The Words of Ray Paquette
I grew up, ages 7 to 12 years old, living in the apartments in the former hotel that is prominent in the first photo (Snedden Hotel). During our youth, we spent a lot of time at the station and not on rare occasions earning the wrath of Mr. Mitchell for climbing the Norway Maples that lined Miguel Street.Mr. Dunphy was in charge of the Express/Baggage as assisted by Mr. Simpson in Express and Joe Hawkins in Baggage. *Mr. Raeburn was the Station Master (he lived on Lake Avenue east in your current home (Springside Hall). Ted Lemaistre worked the telegraph and assisted Mr. Raeburn.

Trains ran through Carleton Place beginning at about 2:30 a.m. with the Trans Continental from the West ending the day about 9:30 p.m. with the final Toronto Pool train.

The Ottawa newspapers arrived in Carleton Place aboard the 4:30 Toronto Pool Train and all the carrier boys congregated in the express area to get their papers for distribution throughout the town. Later Mr. Paul won the contract from the newspaper and delivered the papers to the back of Ernie Foote’s Photography that was on Bridge Street about three doors south of the Queens Hotel.

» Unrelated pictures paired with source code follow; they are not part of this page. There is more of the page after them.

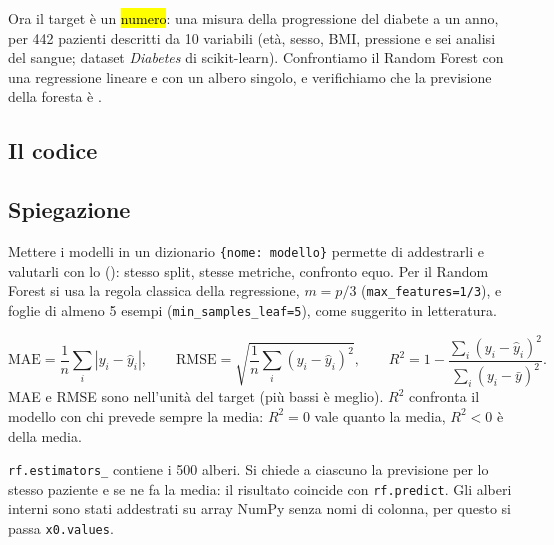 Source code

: 
\begin{inbreve}
Ora il target è un \hl{numero}: una misura della progressione del diabete a un anno, per 442 pazienti descritti da 10 variabili (età, sesso, BMI, pressione e sei analisi del sangue; dataset \emph{Diabetes} di scikit-learn). Confrontiamo il Random Forest con una regressione lineare e con un albero singolo, e verifichiamo che la previsione della foresta è .
\end{inbreve}

\subsection{Il codice}


\subsection{Spiegazione}

\begin{tecnica}
Mettere i modelli in un dizionario \texttt{\{nome: modello\}} permette di addestrarli e valutarli con lo  (): stesso split, stesse metriche, confronto equo. Per il Random Forest si usa la regola classica della regressione, $m=p/3$ (\texttt{max\_features=1/3}), e foglie di almeno 5 esempi (\texttt{min\_samples\_leaf=5}), come suggerito in letteratura.
\end{tecnica}

\begin{tecnica}
\[
\mathrm{MAE}=\frac1n\sum_i|y_i-\hat y_i|,\qquad
\mathrm{RMSE}=\sqrt{\frac1n\sum_i(y_i-\hat y_i)^2},\qquad
R^2=1-\frac{\sum_i(y_i-\hat y_i)^2}{\sum_i(y_i-\bar y)^2}.
\]
MAE e RMSE sono nell'unità del target (più bassi è meglio). $R^2$ confronta il modello con chi prevede sempre la media: $R^2=0$ vale quanto la media, $R^2<0$ è  della media.
\end{tecnica}

\begin{tecnica}
\texttt{rf.estimators\_} contiene i 500 alberi. Si chiede a ciascuno la previsione per lo stesso paziente e se ne fa la media: il risultato coincide con \texttt{rf.predict}. Gli alberi interni sono stati addestrati su array NumPy senza nomi di colonna, per questo si passa \texttt{x0.values}.
\end{tecnica}


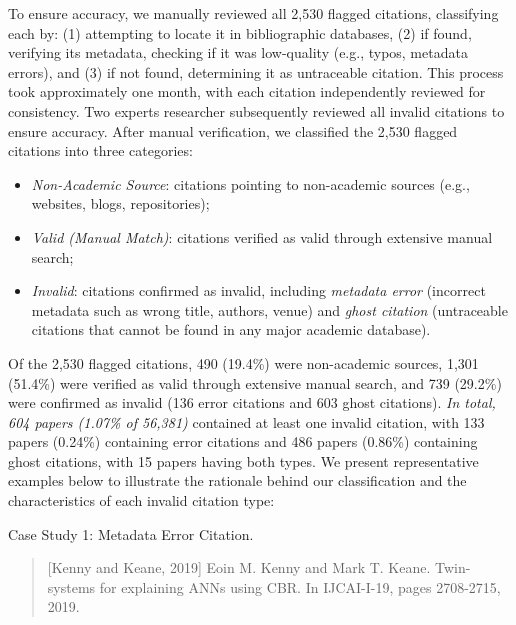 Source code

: To ensure accuracy, we manually reviewed all 2,530 flagged citations, classifying each by: (1) attempting to locate it in bibliographic databases, (2) if found, verifying its metadata, checking if it was low-quality (e.g., typos, metadata errors), and (3) if not found, determining it as untraceable citation. 
This process took approximately one month, with each citation independently reviewed for consistency. Two experts researcher subsequently reviewed all invalid citations to ensure accuracy.
After manual verification, we classified the 2,530 flagged citations into three categories:
\begin{itemize}
    \setlength{\itemsep}{0pt}
    \setlength{\topsep}{0pt}
    \setlength{\partopsep}{0pt}
    \setlength{\parsep}{0pt}
    \item \textit{Non-Academic Source}: citations pointing to non-academic sources (e.g., websites, blogs, repositories);
    \item \textit{Valid (Manual Match)}: citations verified as valid through extensive manual search;
    \item \textit{Invalid}: citations confirmed as invalid, including \textit{metadata error} (incorrect metadata such as wrong title, authors, venue) and \textit{ghost citation} (untraceable citations that cannot be found in any major academic database).
\end{itemize}
Of the 2,530 flagged citations, 490 (19.4\%) were non-academic sources, 1,301 (51.4\%) were verified as valid through extensive manual search, and 739 (29.2\%) were confirmed as invalid (136 error citations and 603 ghost citations).
\textit{In total, 604 papers (1.07\% of 56,381)} contained at least one invalid citation, with 133 papers (0.24\%) containing error citations and 486 papers (0.86\%) containing ghost citations, with 15 papers having both types. 
We present representative examples below to illustrate the rationale behind our classification and the characteristics of each invalid citation type:


\begin{casestudybox}{Case Study 1: Metadata Error Citation.}
\begin{quote}
     \small
    [Kenny and Keane, 2019] Eoin M. Kenny and Mark T. Keane. Twin-systems for explaining ANNs using CBR. In IJCAI-I-19, pages 2708-2715, 2019.
\end{quote}
\end{casestudybox}

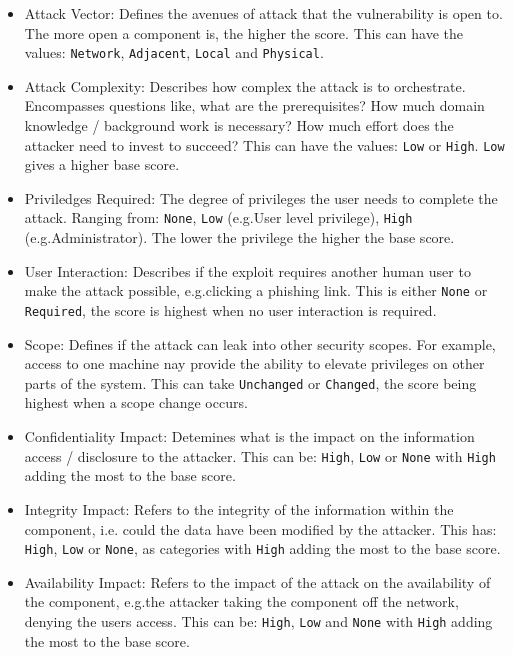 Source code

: \documentclass[12pt]{article}
\begin{document}
\begin{itemize}

	\item Attack Vector: Defines the avenues of attack that the vulnerability is open to. The more
	      open a component is, the higher the score. This can have the values: \texttt{Network},
	      \texttt{Adjacent}, \texttt{Local} and \texttt{Physical}.

	\item Attack Complexity: Describes how complex the attack is to orchestrate. Encompasses
	      questions like, what are the prerequisites? How much domain knowledge / background work is
	      necessary? How much effort does the attacker need to invest to succeed? This can have the
	      values: \texttt{Low} or \texttt{High}. \texttt{Low} gives a higher base score.

	\item Priviledges Required: The degree of privileges the user needs to complete the attack.
	      Ranging from: \texttt{None}, \texttt{Low} (e.g.\@ User level privilege), \texttt{High}
	      (e.g.\@ Administrator). The lower the privilege the higher the base score.

	\item User Interaction: Describes if the exploit requires another human user to make the attack
	      possible, e.g.\@ clicking a phishing link. This is either \texttt{None} or
	      \texttt{Required}, the score is highest when no user interaction is required.

	\item Scope: Defines if the attack can leak into other security scopes. For example, access to one
	      machine nay provide the ability to elevate privileges on other parts of the system. This can take
	      \texttt{Unchanged} or \texttt{Changed}, the score being highest when a scope change occurs.

	\item Confidentiality Impact: Detemines what is the impact on the information access /
	      disclosure to the attacker. This can be: \texttt{High}, \texttt{Low} or \texttt{None} with
	      \texttt{High} adding the most to the base score.

	\item Integrity Impact: Refers to the integrity of the information within the component, i.e.\@
	      could the data have been modified by the attacker. This has: \texttt{High}, \texttt{Low} or
	      \texttt{None}, as categories with \texttt{High} adding the most to the base score.

	\item Availability Impact: Refers to the impact of the attack on the availability of the
	      component, e.g.\@ the attacker taking the component off the network, denying the users
	      access. This can be: \texttt{High}, \texttt{Low} and \texttt{None} with \texttt{High} adding
	      the most to the base score.

\end{itemize}
\end{document}
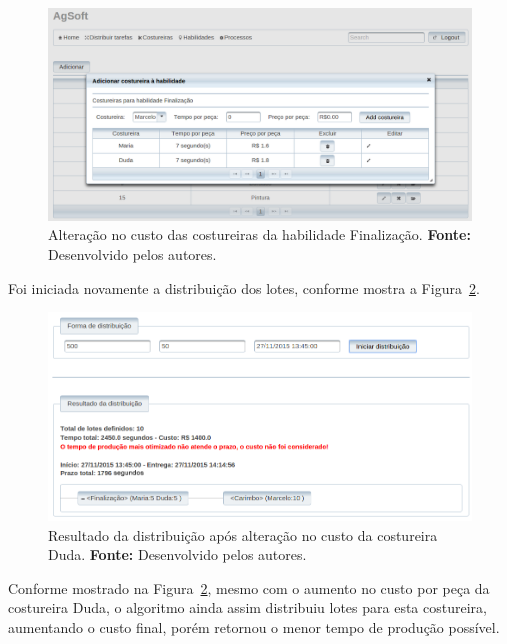 \begin{figure}[h!]
	\centerline{\includegraphics[width=14.7cm]{./imagens/alterecao_custo_teste6.png}}
	\caption[Alteração no custo das costureiras da habilidade Finalização.] 
	{Alteração no custo das costureiras da habilidade Finalização. \textbf{Fonte:} Desenvolvido pelos
		autores.}
	\label{fig:alterecao_custotcseis}
\end{figure}

\par Foi iniciada novamente a distribuição dos lotes, conforme mostra a
Figura~\ref{fig:resultado2_teste6}.

\newpage

\begin{figure}[h!]
	\centerline{\includegraphics[width=14.7cm]{./imagens/resultado2_teste6.png}}
	\caption[Resultado da distribuição após alteração no custo da costureira Duda.] 
	{Resultado da distribuição após alteração no custo da costureira Duda. \textbf{Fonte:} Desenvolvido pelos
	autores.}
	\label{fig:resultado2_teste6}
\end{figure}

\par Conforme mostrado na Figura~\ref{fig:resultado2_teste6}, mesmo com o
aumento no custo por peça da costureira Duda, o algoritmo ainda assim distribuiu
lotes para esta costureira, aumentando o custo final, porém retornou o
menor tempo de produção possível.
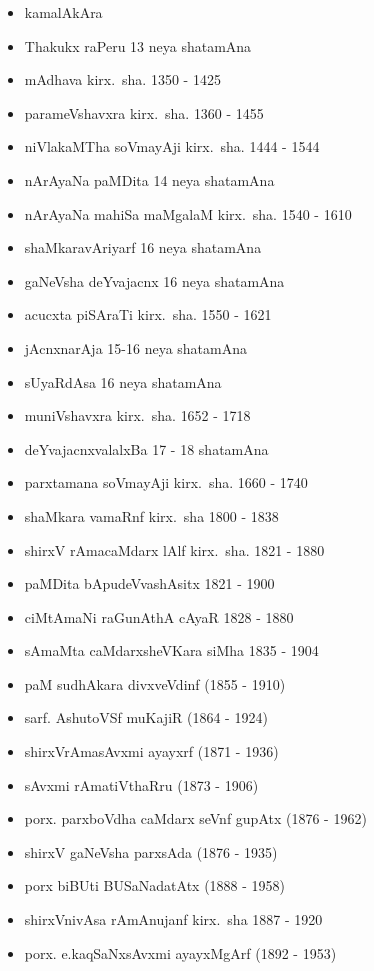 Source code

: {\begin{itemize}
\item kamalAkAra
\item Thakukx raPeru {\rm 13} neya shatamAna
\item mAdhava kirx.~sha. {\rm 1350 - 1425}
\item parameVshavxra kirx.~sha. {\rm 1360 - 1455}
\item niVlakaMTha soVmayAji kirx.~sha. {\rm 1444 - 1544}
\item nArAyaNa paMDita {\rm 14} neya shatamAna
\item nArAyaNa mahiSa maMgalaM kirx.~sha. {\rm 1540 - 1610}
\item shaMkaravAriyarf {\rm 16} neya shatamAna
\item gaNeVsha deYvajacnx {\rm 16} neya shatamAna
\item acucxta piSAraTi kirx.~sha. {\rm 1550 - 1621}
\item jAcnxnarAja {\rm 15-16} neya shatamAna
\item sUyaRdAsa {\rm 16} neya shatamAna
\item muniVshavxra kirx.~sha. {\rm 1652 - 1718}
\item deYvajacnxvalalxBa {\rm 17 - 18} shatamAna
\item parxtamana soVmayAji kirx.~sha. {\rm 1660 - 1740}
\item shaMkara vamaRnf kirx.~sha {\rm 1800 - 1838}
\item shirxV rAmacaMdarx lAlf kirx.~sha. {\rm 1821 - 1880}
\item paMDita bApudeVvashAsitx {\rm 1821 - 1900}
\item ciMtAmaNi raGunAthA cAyaR {\rm 1828 - 1880}
\item sAmaMta caMdarxsheVKara siMha {\rm 1835 - 1904}
\item paM sudhAkara divxveVdinf {\rm (1855 - 1910)}
\item sarf. AshutoVSf muKajiR {\rm (1864 - 1924)}
\item shirxVrAmasAvxmi ayayxrf {\rm (1871 - 1936)}
\item sAvxmi rAmatiVthaRru {\rm (1873 - 1906)}
\item porx. parxboVdha caMdarx seVnf gupAtx {\rm (1876 - 1962)}
\item shirxV gaNeVsha parxsAda {\rm (1876 - 1935)}
\item porx biBUti BUSaNadatAtx {\rm (1888 - 1958)}
\item shirxVnivAsa rAmAnujanf kirx.~sha {\rm 1887 - 1920}
\item porx. e.kaqSaNxsAvxmi ayayxMgArf {\rm (1892 - 1953)}

\end{itemize}}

Author’s Note– I was privileged to meet Mae and her son Bert Raeburn a few times and Mae told me many times that she used to hear the train coming down the tracks which used to be a few 100 feet away and say,“There comes my bread and butter down the track!”

 

 

comments

George Giles-I grew up with Ray Paquette and remember picking up my papers at the station. We spent many hours playing in the area around the station and the old Wool Growers. Enjoy seeing the photos of Carleton Place.

 

 

Come and visit the Lanark County Genealogical Society Facebook page– what’s there? Cool old photos–and lots of things interesting to read.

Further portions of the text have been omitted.